§ AIM OF THE EXERCISE:
If a record holds a picture, drop the picture and return the rest of the record word for word.

/---

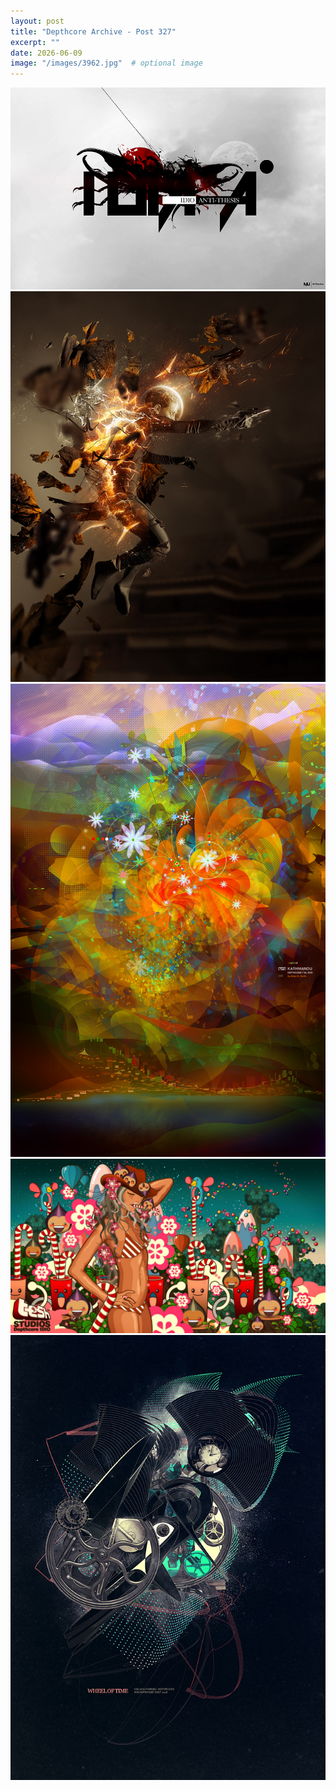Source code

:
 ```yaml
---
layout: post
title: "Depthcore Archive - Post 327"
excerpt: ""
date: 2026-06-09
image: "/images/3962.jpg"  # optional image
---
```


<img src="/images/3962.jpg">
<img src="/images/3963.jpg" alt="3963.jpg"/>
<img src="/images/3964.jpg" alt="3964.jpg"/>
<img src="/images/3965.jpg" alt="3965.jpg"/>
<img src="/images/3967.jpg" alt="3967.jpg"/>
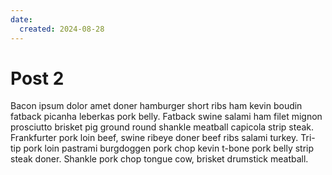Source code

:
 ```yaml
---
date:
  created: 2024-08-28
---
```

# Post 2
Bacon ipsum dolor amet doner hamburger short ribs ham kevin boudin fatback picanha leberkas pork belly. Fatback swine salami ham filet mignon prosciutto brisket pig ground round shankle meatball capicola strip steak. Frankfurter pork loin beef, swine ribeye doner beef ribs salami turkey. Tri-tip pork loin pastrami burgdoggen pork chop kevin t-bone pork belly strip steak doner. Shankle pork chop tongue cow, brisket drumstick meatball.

\---

§ RESULT:
Source code

:
 ```yaml
---
layout: post
title: "Depthcore Archive - Post 327"
excerpt: ""
date: 2026-06-09
image: "/images/3962.jpg"  # optional image
---
```


<img src="/images/3962.jpg">
<img src="/images/3963.jpg" alt="3963.jpg"/>
<img src="/images/3964.jpg" alt="3964.jpg"/>
<img src="/images/3965.jpg" alt="3965.jpg"/>
<img src="/images/3967.jpg" alt="3967.jpg"/>
Source code

:
 ```yaml
---
date:
  created: 2024-08-28
---
```

# Post 2
Bacon ipsum dolor amet doner hamburger short ribs ham kevin boudin fatback picanha leberkas pork belly. Fatback swine salami ham filet mignon prosciutto brisket pig ground round shankle meatball capicola strip steak. Frankfurter pork loin beef, swine ribeye doner beef ribs salami turkey. Tri-tip pork loin pastrami burgdoggen pork chop kevin t-bone pork belly strip steak doner. Shankle pork chop tongue cow, brisket drumstick meatball.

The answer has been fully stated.